Segment Start: Task material

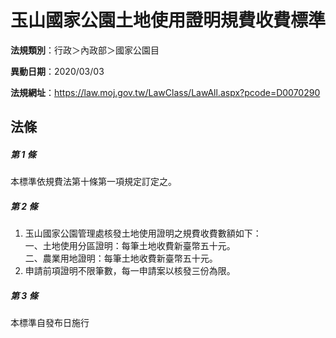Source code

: # 玉山國家公園土地使用證明規費收費標準

**法規類別**：行政＞內政部＞國家公園目

**異動日期**：2020/03/03  

**法規網址**：https://law.moj.gov.tw/LawClass/LawAll.aspx?pcode=D0070290





## 法條
##### 第 1 條
本標準依規費法第十條第一項規定訂定之。

##### 第 2 條
1. 玉山國家公園管理處核發土地使用證明之規費收費數額如下：  
一、土地使用分區證明：每筆土地收費新臺幣五十元。  
二、農業用地證明：每筆土地收費新臺幣五十元。
1. 申請前項證明不限筆數，每一申請案以核發三份為限。

##### 第 3 條
本標準自發布日施行


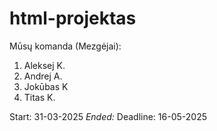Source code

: # html-projektas

Mūsų komanda (Mezgėjai):
1. Aleksej K. 
2. Andrej A.
3. Jokūbas K
4. Titas K.

Start: 31-03-2025
*Ended:*
Deadline: 16-05-2025
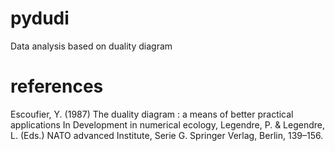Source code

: # pydudi
Data analysis based on duality diagram


# references 
Escoufier, Y. (1987) The duality diagram : a means of better practical applications In Development in numerical ecology, Legendre, P. & Legendre, L. (Eds.) NATO advanced Institute, Serie G. Springer Verlag, Berlin, 139–156.
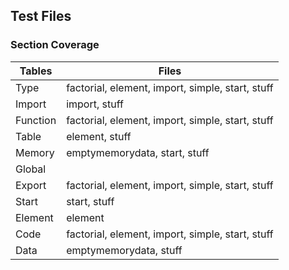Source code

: ## Test Files

### Section Coverage





| Tables        | Files           |
| ------------- | ------------- |
| Type | factorial, element, import, simple, start, stuff     |
| Import |     import, stuff      |
| Function |   factorial, element, import, simple, start, stuff       |
| Table | element, stuff          |
| Memory |   emptymemorydata, start, stuff       |
| Global |           |
| Export |    factorial, element, import, simple, start, stuff       |
| Start |     start, stuff      |
| Element |   element        |
| Code |  factorial, element, import, simple, start, stuff        |
| Data |    emptymemorydata, stuff       |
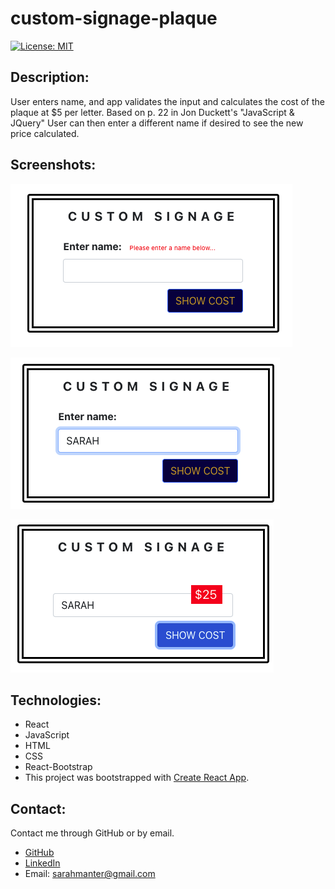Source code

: # custom-signage-plaque

[![License: MIT](https://img.shields.io/badge/License-MIT-yellow.svg)](https://opensource.org/licenses/${data.projectLicense})

## Description:

User enters name, and app validates the input and calculates the cost of the plaque at $5 per letter. Based on p. 22 in Jon Duckett's "JavaScript & JQuery"
User can then enter a different name if desired to see the new price calculated.

## Screenshots:

![StartingScreenshot](/src/images/startingScreenshot.png)

![InputScreenshot](/src/images/inputScreenshot.png)

![CostDisplayScreenshot](/src/images/costDisplayScreenshot.png)

## Technologies:

- React
- JavaScript
- HTML
- CSS
- React-Bootstrap
- This project was bootstrapped with [Create React App](https://github.com/facebook/create-react-app).

## Contact:

Contact me through GitHub or by email.

- [GitHub](https://github.com/smanter82)
- [LinkedIn](https://www.linkedin.com/in/sarah-manter-40881877/)
- Email: sarahmanter@gmail.com
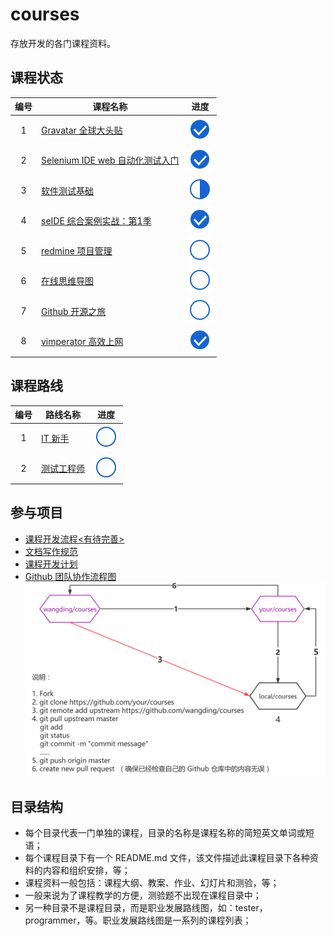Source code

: # courses

存放开发的各门课程资料。

## 课程状态


| 编号       | 课程名称  | 进度  |  
| :---: | -----  | :-----:|  
|  1    | [Gravatar 全球大头贴](./gravatar)  |![images](images/present100.png)|  
|  2    | [Selenium IDE web 自动化测试入门](./seleniumIDE) | ![images](images/present100.png) |
|  3    | [软件测试基础](./testing)  | ![images](images/present50.png)  |
|  4    | [seIDE 综合案例实战：第1季](./seIDEPracticeCase)  |![images](images/present100.png)  |
|  5    | [redmine 项目管理](./redmine)  |  ![images](images/present0.png) |
|  6    | [在线思维导图](./mindmap) | ![images](images/present0.png)  |
|  7    | [Github 开源之旅](./github) |  ![images](images/present0.png)|
|  8    | [vimperator 高效上网](./vimperator) | ![images](images/present100.png)|


## 课程路线
| 编号       | 路线名称  | 进度  |  
| :---: | -----  | :-----:|  
|  1    | [IT 新手](./newer)  | ![images](images/present0.png)  |  
|  2    | [测试工程师](./tester) | ![images](images/present0.png) |


## 参与项目  

- [课程开发流程<有待完善>](README.md)
- [文档写作规范](https://github.com/wangding/course-editors-guidelines)
- [课程开发计划](plan.md)
- [Github 团队协作流程图](http://www.processon.com/view/584a4160e4b005d48b73cf55)  
![Fork 工作流程](images/forkProcess.png)

## 目录结构

- 每个目录代表一门单独的课程，目录的名称是课程名称的简短英文单词或短语；   
- 每个课程目录下有一个 README.md 文件，该文件描述此课程目录下各种资料的内容和组织安排，等；  
- 课程资料一般包括：课程大纲、教案、作业、幻灯片和测验，等；  
- 一般来说为了课程教学的方便，测验题不出现在课程目录中；  
- 另一种目录不是课程目录，而是职业发展路线图，如：tester，programmer，等。职业发展路线图是一系列的课程列表；  
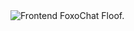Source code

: <img src="https://cdn.foxochat.app/static/git/foxochat-frontend/title.png" alt="Frontend FoxoChat Floof.">
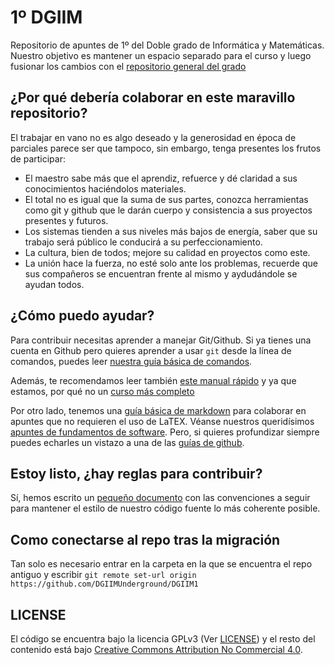 # 1º DGIIM

Repositorio de apuntes de 1º del Doble grado de Informática y Matemáticas.
Nuestro objetivo es mantener un espacio separado para el curso y luego fusionar los cambios con el [repositorio general del grado](https://github.com/libreim/apuntesDGIIM/)

## ¿Por qué debería colaborar en este maravillo repositorio?
El trabajar en vano no es algo deseado y la generosidad  en época de parciales parece ser que tampoco, sin embargo, tenga presentes los frutos de participar:
- El maestro sabe más que el aprendiz, refuerce y dé claridad a sus conocimientos haciéndolos materiales.
- El total no es igual que la suma de sus partes, conozca herramientas como git y github que le darán cuerpo y consistencia a sus proyectos presentes y futuros.
- Los sistemas tienden a sus niveles más bajos de energía, saber que su trabajo será público le conducirá a su perfeccionamiento.
- La cultura, bien de todos; mejore su calidad en proyectos como este.
- La unión hace la fuerza, no esté solo ante los problemas, recuerde que sus compañeros se encuentran frente al mismo y aydudándole se ayudan todos.

## ¿Cómo puedo ayudar?

Para contribuir necesitas aprender a manejar Git/Github. Si ya tienes una cuenta
en Github pero quieres aprender a usar `git` desde la línea de comandos, puedes 
leer [nuestra guía básica de comandos](guias/github.md).

Además, te recomendamos leer también [este manual rápido](https://libreim.github.io/blog/2014/02/23/manualgit/) y ya que estamos, por qué no un [curso más completo](https://github.com/oslugr/curso-git) 

Por otro lado, tenemos una [guía básica de markdown](guias/markdown.md) para colaborar en apuntes
que no requieren el uso de LaTEX. Véanse nuestros queridísimos [apuntes de fundamentos de software](FS/apuntes/).
Pero, si quieres profundizar siempre puedes echarles un vistazo a una de las [guías de github](https://help.github.com/articles/basic-writing-and-formatting-syntax/).

## Estoy listo, ¿hay reglas para contribuir?

Sí, hemos escrito un [pequeño documento](CONTRIBUTING.md) con las convenciones a seguir para mantener 
el estilo de nuestro código fuente lo más coherente posible.

## Como conectarse al repo tras la migración
Tan solo es necesario entrar en la carpeta en la que se encuentra el repo antiguo y escribir `git remote set-url origin https://github.com/DGIIMUnderground/DGIIM1`

## LICENSE

El código se encuentra bajo la licencia GPLv3 (Ver [LICENSE](LICENSE)) y el resto del contenido está bajo [Creative Commons Attribution No Commercial 4.0](http://creativecommons.org/licenses/by-nc-sa/4.0/).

Segment End: Task material

Using the entries shown above, reproduce verbatim the lines from the line bearing "- Los sistemas" to the line bearing "- La cultura, bien", inclusive.

- Los sistemas tienden a sus niveles más bajos de energía, saber que su trabajo será público le conducirá a su perfeccionamiento.
- La cultura, bien de todos; mejore su calidad en proyectos como este.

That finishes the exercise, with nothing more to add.